- [DATA UNDER STUDY]
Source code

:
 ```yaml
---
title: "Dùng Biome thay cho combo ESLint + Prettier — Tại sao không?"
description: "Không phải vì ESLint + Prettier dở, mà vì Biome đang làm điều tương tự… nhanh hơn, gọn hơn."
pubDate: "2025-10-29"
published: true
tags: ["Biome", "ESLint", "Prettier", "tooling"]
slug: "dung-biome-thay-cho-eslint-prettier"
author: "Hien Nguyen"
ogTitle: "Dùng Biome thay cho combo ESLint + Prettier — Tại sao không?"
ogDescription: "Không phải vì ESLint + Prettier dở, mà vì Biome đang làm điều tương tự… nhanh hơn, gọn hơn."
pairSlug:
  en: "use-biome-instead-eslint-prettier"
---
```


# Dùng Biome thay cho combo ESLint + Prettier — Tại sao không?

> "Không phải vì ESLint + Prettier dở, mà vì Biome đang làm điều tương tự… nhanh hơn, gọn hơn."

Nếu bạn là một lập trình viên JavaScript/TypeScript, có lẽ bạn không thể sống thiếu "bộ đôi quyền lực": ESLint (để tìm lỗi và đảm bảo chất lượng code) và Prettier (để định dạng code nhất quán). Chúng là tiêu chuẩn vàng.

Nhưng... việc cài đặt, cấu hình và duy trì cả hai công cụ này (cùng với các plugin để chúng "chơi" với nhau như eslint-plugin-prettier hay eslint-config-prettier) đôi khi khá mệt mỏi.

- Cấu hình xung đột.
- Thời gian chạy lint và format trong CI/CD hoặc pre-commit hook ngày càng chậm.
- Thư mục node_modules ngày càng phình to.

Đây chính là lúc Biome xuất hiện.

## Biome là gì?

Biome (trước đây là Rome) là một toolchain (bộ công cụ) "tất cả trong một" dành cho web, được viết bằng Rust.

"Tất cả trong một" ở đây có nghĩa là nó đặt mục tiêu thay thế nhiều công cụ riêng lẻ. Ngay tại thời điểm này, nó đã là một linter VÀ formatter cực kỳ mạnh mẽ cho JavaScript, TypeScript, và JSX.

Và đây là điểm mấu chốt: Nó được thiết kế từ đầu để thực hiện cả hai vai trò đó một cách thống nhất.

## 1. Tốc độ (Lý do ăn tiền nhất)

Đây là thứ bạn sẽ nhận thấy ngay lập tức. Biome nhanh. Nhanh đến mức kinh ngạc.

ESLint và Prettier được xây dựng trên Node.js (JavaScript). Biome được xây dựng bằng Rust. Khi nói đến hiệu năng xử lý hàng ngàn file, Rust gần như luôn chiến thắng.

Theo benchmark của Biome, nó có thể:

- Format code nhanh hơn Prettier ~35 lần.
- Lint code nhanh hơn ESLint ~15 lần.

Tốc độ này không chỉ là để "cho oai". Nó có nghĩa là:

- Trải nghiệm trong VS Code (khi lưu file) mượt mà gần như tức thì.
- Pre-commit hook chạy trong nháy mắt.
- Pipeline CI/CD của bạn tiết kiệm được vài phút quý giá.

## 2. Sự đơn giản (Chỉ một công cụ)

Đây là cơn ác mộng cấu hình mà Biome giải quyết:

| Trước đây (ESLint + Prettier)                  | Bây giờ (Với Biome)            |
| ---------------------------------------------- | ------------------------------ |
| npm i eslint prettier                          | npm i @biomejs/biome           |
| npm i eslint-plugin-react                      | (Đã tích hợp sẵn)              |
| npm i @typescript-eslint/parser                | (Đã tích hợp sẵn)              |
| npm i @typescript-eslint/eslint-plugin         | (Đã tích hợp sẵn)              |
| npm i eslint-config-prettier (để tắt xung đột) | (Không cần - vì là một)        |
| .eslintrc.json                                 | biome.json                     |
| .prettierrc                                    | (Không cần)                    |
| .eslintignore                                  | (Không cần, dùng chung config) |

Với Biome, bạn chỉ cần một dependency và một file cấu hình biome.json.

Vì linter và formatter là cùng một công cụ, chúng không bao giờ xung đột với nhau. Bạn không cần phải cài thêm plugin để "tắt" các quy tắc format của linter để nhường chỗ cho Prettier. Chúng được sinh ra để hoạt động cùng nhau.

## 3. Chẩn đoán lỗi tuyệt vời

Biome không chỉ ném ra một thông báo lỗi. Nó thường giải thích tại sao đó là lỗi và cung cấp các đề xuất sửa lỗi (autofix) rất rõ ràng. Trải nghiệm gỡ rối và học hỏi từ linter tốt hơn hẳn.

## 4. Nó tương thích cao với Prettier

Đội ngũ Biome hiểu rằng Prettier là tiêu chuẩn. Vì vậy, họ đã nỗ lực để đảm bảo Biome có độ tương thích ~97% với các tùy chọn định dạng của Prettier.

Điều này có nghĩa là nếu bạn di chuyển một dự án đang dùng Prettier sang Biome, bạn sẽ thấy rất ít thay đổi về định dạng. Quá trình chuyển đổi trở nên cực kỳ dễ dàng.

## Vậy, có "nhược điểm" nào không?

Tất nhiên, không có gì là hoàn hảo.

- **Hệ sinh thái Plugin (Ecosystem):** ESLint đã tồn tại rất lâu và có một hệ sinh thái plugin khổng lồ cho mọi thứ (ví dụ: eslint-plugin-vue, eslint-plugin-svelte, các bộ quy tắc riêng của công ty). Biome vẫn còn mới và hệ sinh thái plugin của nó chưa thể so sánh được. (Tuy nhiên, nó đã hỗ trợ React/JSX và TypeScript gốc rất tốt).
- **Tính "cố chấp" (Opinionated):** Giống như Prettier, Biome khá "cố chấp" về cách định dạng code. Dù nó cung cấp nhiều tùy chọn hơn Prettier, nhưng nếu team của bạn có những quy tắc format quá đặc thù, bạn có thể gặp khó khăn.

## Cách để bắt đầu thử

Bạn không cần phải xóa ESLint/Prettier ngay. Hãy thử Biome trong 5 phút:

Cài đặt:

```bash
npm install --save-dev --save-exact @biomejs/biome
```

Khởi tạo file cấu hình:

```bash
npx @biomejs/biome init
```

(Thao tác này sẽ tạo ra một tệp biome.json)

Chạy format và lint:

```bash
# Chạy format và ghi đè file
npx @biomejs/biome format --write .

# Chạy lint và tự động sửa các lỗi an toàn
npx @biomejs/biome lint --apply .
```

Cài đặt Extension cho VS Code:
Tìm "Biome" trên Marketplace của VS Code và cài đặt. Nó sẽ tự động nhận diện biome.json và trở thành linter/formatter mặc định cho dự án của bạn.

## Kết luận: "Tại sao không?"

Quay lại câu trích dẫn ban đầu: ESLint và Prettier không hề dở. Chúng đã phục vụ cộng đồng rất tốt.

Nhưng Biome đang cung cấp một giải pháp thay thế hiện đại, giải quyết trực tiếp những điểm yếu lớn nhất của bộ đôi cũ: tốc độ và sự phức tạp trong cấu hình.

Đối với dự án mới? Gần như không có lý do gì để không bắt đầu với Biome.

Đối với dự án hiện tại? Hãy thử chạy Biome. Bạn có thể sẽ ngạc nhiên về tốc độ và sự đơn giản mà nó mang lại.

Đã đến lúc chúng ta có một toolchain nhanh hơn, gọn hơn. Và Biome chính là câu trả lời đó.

- [WHAT YOU WILL DO] Repeat the data verbatim.

- [REPLY]
Source code

:
 ```yaml
---
title: "Dùng Biome thay cho combo ESLint + Prettier — Tại sao không?"
description: "Không phải vì ESLint + Prettier dở, mà vì Biome đang làm điều tương tự… nhanh hơn, gọn hơn."
pubDate: "2025-10-29"
published: true
tags: ["Biome", "ESLint", "Prettier", "tooling"]
slug: "dung-biome-thay-cho-eslint-prettier"
author: "Hien Nguyen"
ogTitle: "Dùng Biome thay cho combo ESLint + Prettier — Tại sao không?"
ogDescription: "Không phải vì ESLint + Prettier dở, mà vì Biome đang làm điều tương tự… nhanh hơn, gọn hơn."
pairSlug:
  en: "use-biome-instead-eslint-prettier"
---
```


# Dùng Biome thay cho combo ESLint + Prettier — Tại sao không?

> "Không phải vì ESLint + Prettier dở, mà vì Biome đang làm điều tương tự… nhanh hơn, gọn hơn."

Nếu bạn là một lập trình viên JavaScript/TypeScript, có lẽ bạn không thể sống thiếu "bộ đôi quyền lực": ESLint (để tìm lỗi và đảm bảo chất lượng code) và Prettier (để định dạng code nhất quán). Chúng là tiêu chuẩn vàng.

Nhưng... việc cài đặt, cấu hình và duy trì cả hai công cụ này (cùng với các plugin để chúng "chơi" với nhau như eslint-plugin-prettier hay eslint-config-prettier) đôi khi khá mệt mỏi.

- Cấu hình xung đột.
- Thời gian chạy lint và format trong CI/CD hoặc pre-commit hook ngày càng chậm.
- Thư mục node_modules ngày càng phình to.

Đây chính là lúc Biome xuất hiện.

## Biome là gì?

Biome (trước đây là Rome) là một toolchain (bộ công cụ) "tất cả trong một" dành cho web, được viết bằng Rust.

"Tất cả trong một" ở đây có nghĩa là nó đặt mục tiêu thay thế nhiều công cụ riêng lẻ. Ngay tại thời điểm này, nó đã là một linter VÀ formatter cực kỳ mạnh mẽ cho JavaScript, TypeScript, và JSX.

Và đây là điểm mấu chốt: Nó được thiết kế từ đầu để thực hiện cả hai vai trò đó một cách thống nhất.

## 1. Tốc độ (Lý do ăn tiền nhất)

Đây là thứ bạn sẽ nhận thấy ngay lập tức. Biome nhanh. Nhanh đến mức kinh ngạc.

ESLint và Prettier được xây dựng trên Node.js (JavaScript). Biome được xây dựng bằng Rust. Khi nói đến hiệu năng xử lý hàng ngàn file, Rust gần như luôn chiến thắng.

Theo benchmark của Biome, nó có thể:

- Format code nhanh hơn Prettier ~35 lần.
- Lint code nhanh hơn ESLint ~15 lần.

Tốc độ này không chỉ là để "cho oai". Nó có nghĩa là:

- Trải nghiệm trong VS Code (khi lưu file) mượt mà gần như tức thì.
- Pre-commit hook chạy trong nháy mắt.
- Pipeline CI/CD của bạn tiết kiệm được vài phút quý giá.

## 2. Sự đơn giản (Chỉ một công cụ)

Đây là cơn ác mộng cấu hình mà Biome giải quyết:

| Trước đây (ESLint + Prettier)                  | Bây giờ (Với Biome)            |
| ---------------------------------------------- | ------------------------------ |
| npm i eslint prettier                          | npm i @biomejs/biome           |
| npm i eslint-plugin-react                      | (Đã tích hợp sẵn)              |
| npm i @typescript-eslint/parser                | (Đã tích hợp sẵn)              |
| npm i @typescript-eslint/eslint-plugin         | (Đã tích hợp sẵn)              |
| npm i eslint-config-prettier (để tắt xung đột) | (Không cần - vì là một)        |
| .eslintrc.json                                 | biome.json                     |
| .prettierrc                                    | (Không cần)                    |
| .eslintignore                                  | (Không cần, dùng chung config) |

Với Biome, bạn chỉ cần một dependency và một file cấu hình biome.json.

Vì linter và formatter là cùng một công cụ, chúng không bao giờ xung đột với nhau. Bạn không cần phải cài thêm plugin để "tắt" các quy tắc format của linter để nhường chỗ cho Prettier. Chúng được sinh ra để hoạt động cùng nhau.

## 3. Chẩn đoán lỗi tuyệt vời

Biome không chỉ ném ra một thông báo lỗi. Nó thường giải thích tại sao đó là lỗi và cung cấp các đề xuất sửa lỗi (autofix) rất rõ ràng. Trải nghiệm gỡ rối và học hỏi từ linter tốt hơn hẳn.

## 4. Nó tương thích cao với Prettier

Đội ngũ Biome hiểu rằng Prettier là tiêu chuẩn. Vì vậy, họ đã nỗ lực để đảm bảo Biome có độ tương thích ~97% với các tùy chọn định dạng của Prettier.

Điều này có nghĩa là nếu bạn di chuyển một dự án đang dùng Prettier sang Biome, bạn sẽ thấy rất ít thay đổi về định dạng. Quá trình chuyển đổi trở nên cực kỳ dễ dàng.

## Vậy, có "nhược điểm" nào không?

Tất nhiên, không có gì là hoàn hảo.

- **Hệ sinh thái Plugin (Ecosystem):** ESLint đã tồn tại rất lâu và có một hệ sinh thái plugin khổng lồ cho mọi thứ (ví dụ: eslint-plugin-vue, eslint-plugin-svelte, các bộ quy tắc riêng của công ty). Biome vẫn còn mới và hệ sinh thái plugin của nó chưa thể so sánh được. (Tuy nhiên, nó đã hỗ trợ React/JSX và TypeScript gốc rất tốt).
- **Tính "cố chấp" (Opinionated):** Giống như Prettier, Biome khá "cố chấp" về cách định dạng code. Dù nó cung cấp nhiều tùy chọn hơn Prettier, nhưng nếu team của bạn có những quy tắc format quá đặc thù, bạn có thể gặp khó khăn.

## Cách để bắt đầu thử

Bạn không cần phải xóa ESLint/Prettier ngay. Hãy thử Biome trong 5 phút:

Cài đặt:

```bash
npm install --save-dev --save-exact @biomejs/biome
```

Khởi tạo file cấu hình:

```bash
npx @biomejs/biome init
```

(Thao tác này sẽ tạo ra một tệp biome.json)

Chạy format và lint:

```bash
# Chạy format và ghi đè file
npx @biomejs/biome format --write .

# Chạy lint và tự động sửa các lỗi an toàn
npx @biomejs/biome lint --apply .
```

Cài đặt Extension cho VS Code:
Tìm "Biome" trên Marketplace của VS Code và cài đặt. Nó sẽ tự động nhận diện biome.json và trở thành linter/formatter mặc định cho dự án của bạn.

## Kết luận: "Tại sao không?"

Quay lại câu trích dẫn ban đầu: ESLint và Prettier không hề dở. Chúng đã phục vụ cộng đồng rất tốt.

Nhưng Biome đang cung cấp một giải pháp thay thế hiện đại, giải quyết trực tiếp những điểm yếu lớn nhất của bộ đôi cũ: tốc độ và sự phức tạp trong cấu hình.

Đối với dự án mới? Gần như không có lý do gì để không bắt đầu với Biome.

Đối với dự án hiện tại? Hãy thử chạy Biome. Bạn có thể sẽ ngạc nhiên về tốc độ và sự đơn giản mà nó mang lại.

Đã đến lúc chúng ta có một toolchain nhanh hơn, gọn hơn. Và Biome chính là câu trả lời đó.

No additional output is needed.